Work instruction ▸ All pictures should be dropped, and only the lines from the top of the entries below through the line containing "variations correlated | :recycle: |" repeated exactly, both ends included.

Data records ▸
************

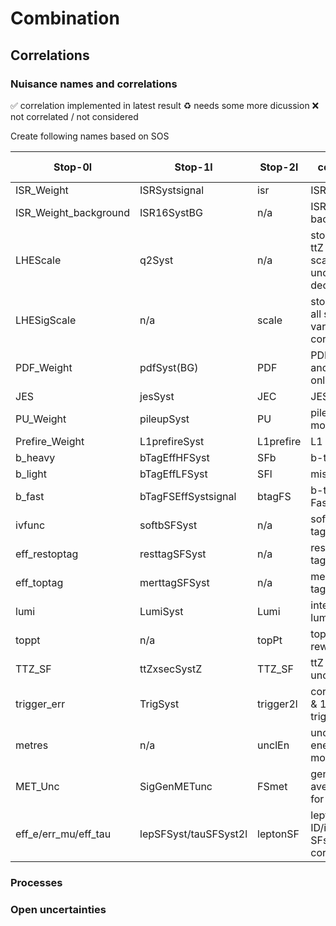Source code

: # Combination

## Correlations

### Nuisance names and correlations

:white_check_mark: correlation implemented in latest result
:recycle: needs some more dicussion
:x: not correlated / not considered

Create following names based on SOS

| Stop-0l               | Stop-1l               | Stop-2l       | comment       | Correlation implemented |
| -------               | -------               | -------       | -----------   | -------                 |
| ISR_Weight            | ISRSystsignal         | isr           | ISR, signal   | :white_check_mark: | 
| ISR_Weight_background | ISR16SystBG           | n/a           | ISR, background | :white_check_mark: |
| LHEScale              | q2Syst                | n/a           | stop-2l has ttZ and ttbar scale uncertainty decorrelated | :recycle: |
| LHESigScale           | n/a                   | scale         | stop-1l has all scale variations correlated | :recycle: |
| PDF_Weight            | pdfSyst(BG)           | PDF           | PDF (Bkg and tt+DM only) | :white_check_mark: |
| JES                   | jesSyst               | JEC           | JES | :white_check_mark: |
| PU_Weight             | pileupSyst            | PU            | pileup modeling | :white_check_mark: |
| Prefire_Weight        | L1prefireSyst         | L1prefire     | L1 prefire | :white_check_mark: |
| b_heavy               | bTagEffHFSyst         | SFb           | b-tag | :white_check_mark: |
| b_light               | bTagEffLFSyst         | SFl           | mistag | :white_check_mark: |
| b_fast                | bTagFSEffSystsignal   | btagFS        | b-tag FastSim | :white_check_mark: |
| ivfunc                | softbSFSyst           | n/a           | soft b-tagging | :white_check_mark: |
| eff_restoptag         | resttagSFSyst         | n/a           | resolved top tag | :white_check_mark: |
| eff_toptag            | merttagSFSyst         | n/a           | merged top tag | :white_check_mark: |
| lumi                  | LumiSyst              | Lumi          | integrated luminosity | :white_check_mark: |
| toppt                 | n/a                   | topPt         | top pT reweighting | :white_check_mark: |
| TTZ_SF                | ttZxsecSystZ          | TTZ_SF        | ttZ x-sec uncertainty | :white_check_mark: |
| trigger_err           | TrigSyst              | trigger2l     | correlate 0l & 1l (same triggers) | :white_check_mark: |
| metres                | n/a                   | unclEn        | unclustered energy modeling | :white_check_mark: |
| MET_Unc               | SigGenMETunc          | FSmet         | gen/reco averaging for FastSim | :white_check_mark: |
| eff_e/err_mu/eff_tau  | lepSFSyst/tauSFSyst2l | leptonSF      | lepton ID/isolation SFs. Not correlated. | :x: |

### Processes

### Open uncertainties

************

Answer for the task ▸
Source code

: # Combination

## Correlations

### Nuisance names and correlations

:white_check_mark: correlation implemented in latest result
:recycle: needs some more dicussion
:x: not correlated / not considered

Create following names based on SOS

| Stop-0l               | Stop-1l               | Stop-2l       | comment       | Correlation implemented |
| -------               | -------               | -------       | -----------   | -------                 |
| ISR_Weight            | ISRSystsignal         | isr           | ISR, signal   | :white_check_mark: | 
| ISR_Weight_background | ISR16SystBG           | n/a           | ISR, background | :white_check_mark: |
| LHEScale              | q2Syst                | n/a           | stop-2l has ttZ and ttbar scale uncertainty decorrelated | :recycle: |
| LHESigScale           | n/a                   | scale         | stop-1l has all scale variations correlated | :recycle: |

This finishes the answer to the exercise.